#### Description of the task:
Which of the lines below contain the string "ASCII"? Copy each one.

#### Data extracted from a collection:
>>>>

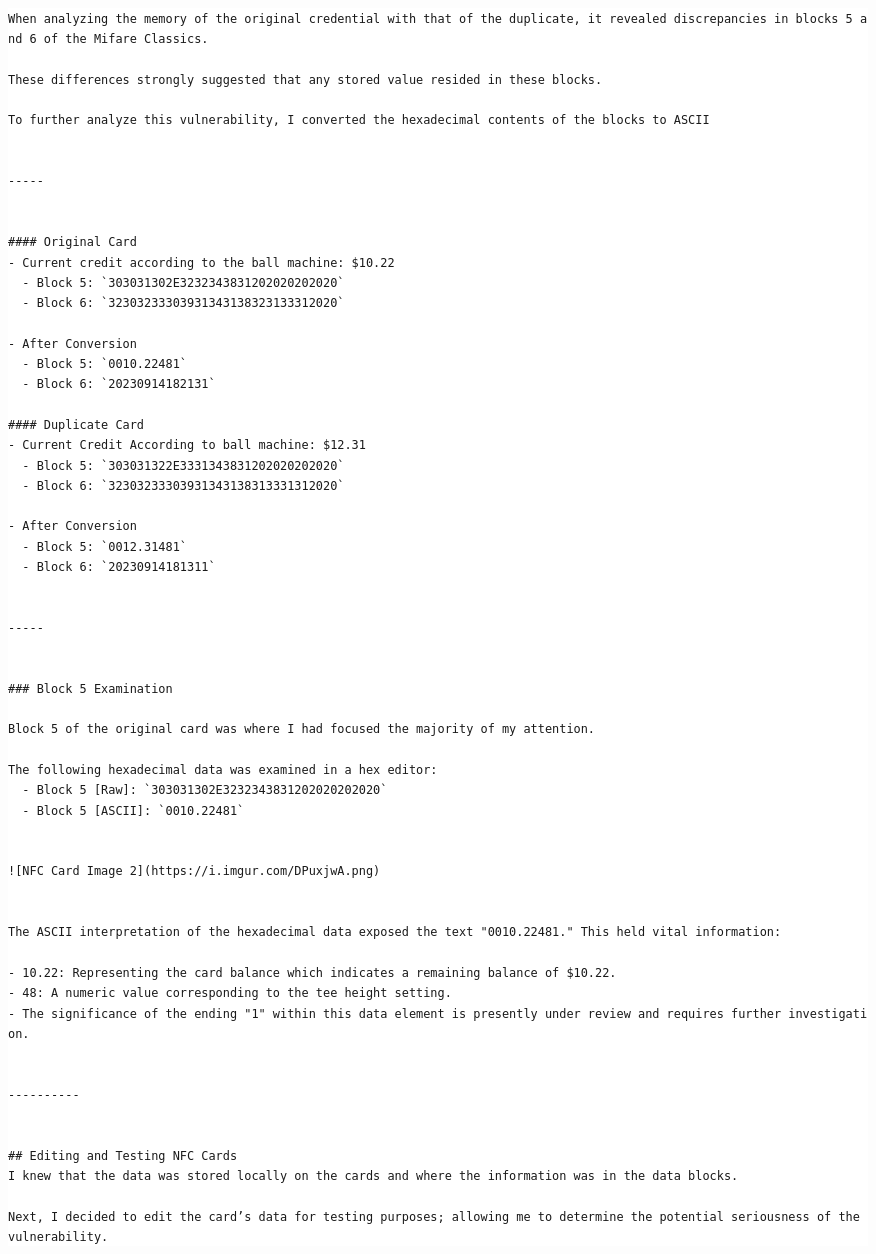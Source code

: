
 ```
When analyzing the memory of the original credential with that of the duplicate, it revealed discrepancies in blocks 5 and 6 of the Mifare Classics.

These differences strongly suggested that any stored value resided in these blocks.

To further analyze this vulnerability, I converted the hexadecimal contents of the blocks to ASCII


-----


#### Original Card
- Current credit according to the ball machine: $10.22
  - Block 5: `303031302E3232343831202020202020`
  - Block 6: `32303233303931343138323133312020`

- After Conversion
  - Block 5: `0010.22481`
  - Block 6: `20230914182131`

#### Duplicate Card
- Current Credit According to ball machine: $12.31
  - Block 5: `303031322E3331343831202020202020`
  - Block 6: `32303233303931343138313331312020`

- After Conversion
  - Block 5: `0012.31481`
  - Block 6: `20230914181311`


-----


### Block 5 Examination

Block 5 of the original card was where I had focused the majority of my attention.

The following hexadecimal data was examined in a hex editor:
  - Block 5 [Raw]: `303031302E3232343831202020202020`
  - Block 5 [ASCII]: `0010.22481`


![NFC Card Image 2](https://i.imgur.com/DPuxjwA.png)


The ASCII interpretation of the hexadecimal data exposed the text "0010.22481." This held vital information:

- 10.22: Representing the card balance which indicates a remaining balance of $10.22.
- 48: A numeric value corresponding to the tee height setting.
- The significance of the ending "1" within this data element is presently under review and requires further investigation.


----------


## Editing and Testing NFC Cards
I knew that the data was stored locally on the cards and where the information was in the data blocks.

Next, I decided to edit the card’s data for testing purposes; allowing me to determine the potential seriousness of the vulnerability.
```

<<<<

#### Answer:
To further analyze this vulnerability, I converted the hexadecimal contents of the blocks to ASCII
  - Block 5 [ASCII]: `0010.22481`
The ASCII interpretation of the hexadecimal data exposed the text "0010.22481." This held vital information:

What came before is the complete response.